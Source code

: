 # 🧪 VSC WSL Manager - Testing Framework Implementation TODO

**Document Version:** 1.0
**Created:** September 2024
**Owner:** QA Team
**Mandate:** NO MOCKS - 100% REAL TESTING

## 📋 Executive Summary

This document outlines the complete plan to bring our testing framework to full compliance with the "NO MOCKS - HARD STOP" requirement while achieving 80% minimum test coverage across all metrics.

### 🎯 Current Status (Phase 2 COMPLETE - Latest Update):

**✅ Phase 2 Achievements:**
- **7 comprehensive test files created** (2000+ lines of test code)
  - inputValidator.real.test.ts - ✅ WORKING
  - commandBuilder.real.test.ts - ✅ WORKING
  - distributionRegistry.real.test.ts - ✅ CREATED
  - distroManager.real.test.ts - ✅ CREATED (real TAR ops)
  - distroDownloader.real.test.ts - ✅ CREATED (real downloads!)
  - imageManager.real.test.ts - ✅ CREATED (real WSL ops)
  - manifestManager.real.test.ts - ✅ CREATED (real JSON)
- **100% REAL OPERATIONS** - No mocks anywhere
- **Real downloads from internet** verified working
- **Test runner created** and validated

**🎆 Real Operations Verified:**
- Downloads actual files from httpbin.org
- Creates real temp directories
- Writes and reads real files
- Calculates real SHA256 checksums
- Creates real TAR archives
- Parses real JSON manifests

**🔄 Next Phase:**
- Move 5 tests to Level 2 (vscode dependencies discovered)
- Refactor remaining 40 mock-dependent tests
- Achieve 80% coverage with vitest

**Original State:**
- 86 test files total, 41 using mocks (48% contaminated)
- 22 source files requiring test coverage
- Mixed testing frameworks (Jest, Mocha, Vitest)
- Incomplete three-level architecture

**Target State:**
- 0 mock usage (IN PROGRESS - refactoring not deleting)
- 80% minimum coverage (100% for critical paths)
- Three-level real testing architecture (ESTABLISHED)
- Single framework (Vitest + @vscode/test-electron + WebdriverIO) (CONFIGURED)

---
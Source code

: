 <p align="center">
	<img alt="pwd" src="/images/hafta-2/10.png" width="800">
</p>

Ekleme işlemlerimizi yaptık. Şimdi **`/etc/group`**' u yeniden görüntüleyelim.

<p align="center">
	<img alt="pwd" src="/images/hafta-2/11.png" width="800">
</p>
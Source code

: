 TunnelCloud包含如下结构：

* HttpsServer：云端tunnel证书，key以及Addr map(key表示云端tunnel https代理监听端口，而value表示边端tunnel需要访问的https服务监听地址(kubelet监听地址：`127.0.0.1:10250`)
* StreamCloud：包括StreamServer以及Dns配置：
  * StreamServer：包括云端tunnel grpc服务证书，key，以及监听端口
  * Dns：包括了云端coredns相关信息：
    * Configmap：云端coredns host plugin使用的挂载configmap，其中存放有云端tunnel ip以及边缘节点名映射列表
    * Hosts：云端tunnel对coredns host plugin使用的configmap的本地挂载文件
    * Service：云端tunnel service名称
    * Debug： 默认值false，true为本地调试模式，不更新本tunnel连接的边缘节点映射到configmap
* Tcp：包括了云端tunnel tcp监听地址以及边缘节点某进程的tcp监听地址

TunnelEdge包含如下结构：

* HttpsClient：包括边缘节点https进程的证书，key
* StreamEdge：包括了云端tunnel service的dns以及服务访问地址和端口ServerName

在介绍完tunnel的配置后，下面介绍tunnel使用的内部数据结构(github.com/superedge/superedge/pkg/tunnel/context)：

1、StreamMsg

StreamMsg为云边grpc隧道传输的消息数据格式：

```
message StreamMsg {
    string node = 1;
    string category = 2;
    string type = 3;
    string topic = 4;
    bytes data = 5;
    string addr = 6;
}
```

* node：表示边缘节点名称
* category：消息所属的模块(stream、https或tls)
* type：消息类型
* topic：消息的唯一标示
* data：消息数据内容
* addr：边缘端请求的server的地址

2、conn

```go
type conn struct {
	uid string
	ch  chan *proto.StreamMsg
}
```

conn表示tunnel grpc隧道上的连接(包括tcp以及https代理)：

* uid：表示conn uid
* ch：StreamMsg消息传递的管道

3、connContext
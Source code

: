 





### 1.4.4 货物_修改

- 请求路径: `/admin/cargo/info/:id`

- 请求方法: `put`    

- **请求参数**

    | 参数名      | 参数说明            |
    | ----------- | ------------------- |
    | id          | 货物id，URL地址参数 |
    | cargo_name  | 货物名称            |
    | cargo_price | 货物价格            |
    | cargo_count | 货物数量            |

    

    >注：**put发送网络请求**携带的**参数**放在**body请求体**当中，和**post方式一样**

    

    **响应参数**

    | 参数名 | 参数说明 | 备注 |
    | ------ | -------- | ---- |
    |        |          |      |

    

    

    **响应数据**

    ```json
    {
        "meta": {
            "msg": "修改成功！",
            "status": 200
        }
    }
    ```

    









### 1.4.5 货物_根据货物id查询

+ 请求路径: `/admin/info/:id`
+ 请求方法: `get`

▶ **EXERCISE**: What is the count of lines in the data above containing the string "tests"? Write the number and nothing else.

▶ **REPLY TO THE TASK**: 2